There are no climbing gyms nearby, nor secret garage woodies. And none of my original partners live nearby either. This is my solitude. To fight the winter, I’ve purchased the baby version of the Beastmaker hangboard, which I’ll hang somewhere conspicuous to add to my self-loathing every time I pass under its unused micro-edges en route to the fridge. I’ll be alone anyway if I ever manage to grasp the 16mm edges, and let’s be honest, what’s the point of being Megos-powerful if no one is around to see it? This is what fills me with dread now. The hard winter, the lonely climbing, the realization that I didn’t really have it that bad in the San Francisco gyms where at least I had somewhere good to train. And the needling idea that come May, my forearms will have shrunk so much they won’t even hold up my shirt sleeves.
I got off my ass, packed my pads, and started back toward the trailhead, pausing below a 30-foot V1 highball. Nestled just off the trail, barely hidden by a few small aspens, a mammoth dream boulder stands watch over the silent forest. One side is flat, overhanging, and pocked with unique edges, fissures, and features that comprise a few very imposing problems. My objective was on the slabbier terrain to the right and looked casual enough: big jugs, big moves, and good feet that moved around a blunt arete. I tossed my pads down and arranged the smaller one over a leg-breaker rock. Setting up my phone in a meadow, I switched to video so that maybe I’d have something to show all 1,500 of my Instagram followers for this disaster of a session.
A big move left, a big move right, and I was cruising. Twenty-five feet up, right before the finishing jugs, I paused at a blind, off-balance toss around the corner. Slowly pumping out, I eyed the leg-snapper rock below me. I thought about my camera, capturing all of my leg-shaking feebleness. I thought about crawling out of there, ankles shattered, telling only my wife what had happened, healing quietly over the snowy winter and taking to my grave the hubris that had forced me to blindly huck. But I didn’t do any of that. I downclimbed slowly and steadily, snatched my phone, packed my stuff, and headed home.
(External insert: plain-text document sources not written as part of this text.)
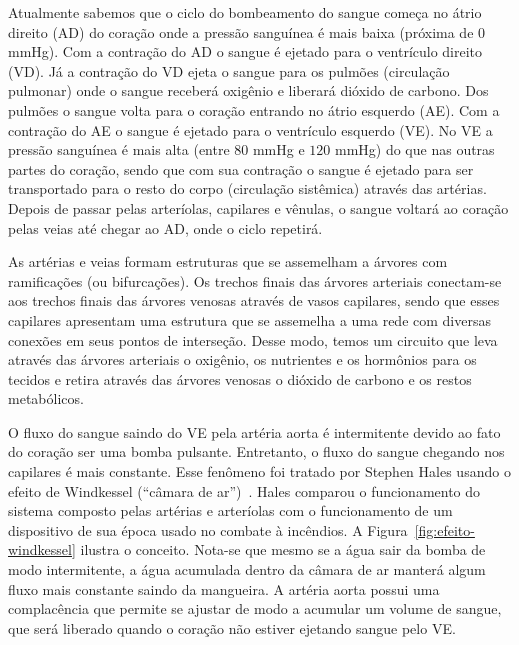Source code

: Atualmente sabemos que o ciclo do bombeamento do sangue começa no átrio direito (AD) do coração onde a pressão 
sanguínea é mais baixa (próxima de $0$ mmHg). Com a contração do AD o sangue é ejetado para 
o ventrículo direito (VD). Já a contração do VD ejeta o sangue para os pulmões 
(circulação pulmonar) onde o sangue receberá oxigênio e liberará dióxido de carbono. 
Dos pulmões o sangue volta para o coração entrando no átrio esquerdo (AE). Com a contração 
do AE o sangue é ejetado para o ventrículo esquerdo (VE). No VE a pressão sanguínea 
é mais alta (entre $80$ mmHg e $120$ mmHg) do que nas outras partes do coração,
sendo que com sua contração o sangue é ejetado para ser transportado para 
o resto do corpo (circulação sistêmica) através das artérias.
Depois de passar pelas arteríolas, capilares e vênulas, o sangue voltará ao coração pelas veias 
até chegar ao AD, onde o ciclo repetirá.

As artérias e veias formam estruturas que se assemelham a árvores com ramificações 
(ou bifurcações). Os trechos finais das árvores arteriais conectam-se aos trechos 
finais das árvores venosas através de vasos capilares, sendo que esses capilares 
apresentam uma estrutura que se assemelha a uma rede com diversas conexões em seus
pontos de interseção. Desse modo, temos um circuito que leva através das árvores arteriais 
o oxigênio, os nutrientes e os hormônios para os tecidos e retira através das árvores venosas 
o dióxido de carbono e os restos metabólicos.

O fluxo do sangue saindo do VE pela artéria aorta é intermitente devido ao fato do coração 
ser uma bomba pulsante. Entretanto, o fluxo do sangue chegando nos capilares é mais constante. 
Esse fenômeno foi tratado por Stephen Hales usando o efeito de Windkessel (``câmara de ar'')~\cite{Hales1733}.
Hales comparou o funcionamento do sistema composto pelas artérias e arteríolas 
com o funcionamento de um dispositivo de sua época usado no combate à incêndios. A Figura~\ref{fig:efeito-windkessel}
ilustra o conceito. Nota-se que mesmo se a água sair da bomba de modo intermitente, a água 
acumulada dentro da câmara de ar manterá algum fluxo mais constante saindo da mangueira. A artéria aorta 
possui uma complacência que permite se ajustar de modo a acumular um volume de sangue, que 
será liberado quando o coração não estiver ejetando sangue pelo VE.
With every step toward home, a little of my dread and all the other irrational feelings I’d conjured faded. At the trailhead, I considered a new way to start my project. And by the time I reached my front door, I’d vowed to bring someone, anyone, back to the highball so I could finish the thing. Cracking a beer on my couch, I looked at the weather forecast on my phone. OK, OK. Early-season snowfall just meant temps would be crisp. I could pack some soup for the cold and a tiny tripod for better camera angles. Maybe I’d add to my unused hangboard collection and bring one of those portable Tension Flash Boards I see people hanging all over the crags in Spain to warm up.
I was going back, if not for my own dignity and satisfaction, then because I like climbing, falling, failing, and retrying, whether I’m alone or not. But really, old climbing buddies, please come visit soon. I’ve learned I’m not as much of a loner as I thought—in fact, I’m even opening a Megos-strong embrace to all new climbing homies, and I could probably use a spotter or two on that highball.
Andrew Tower recently left behind a cushy desk job in San Francisco, relocating to the Western Slope of Colorado to be closer to his beloved rocks.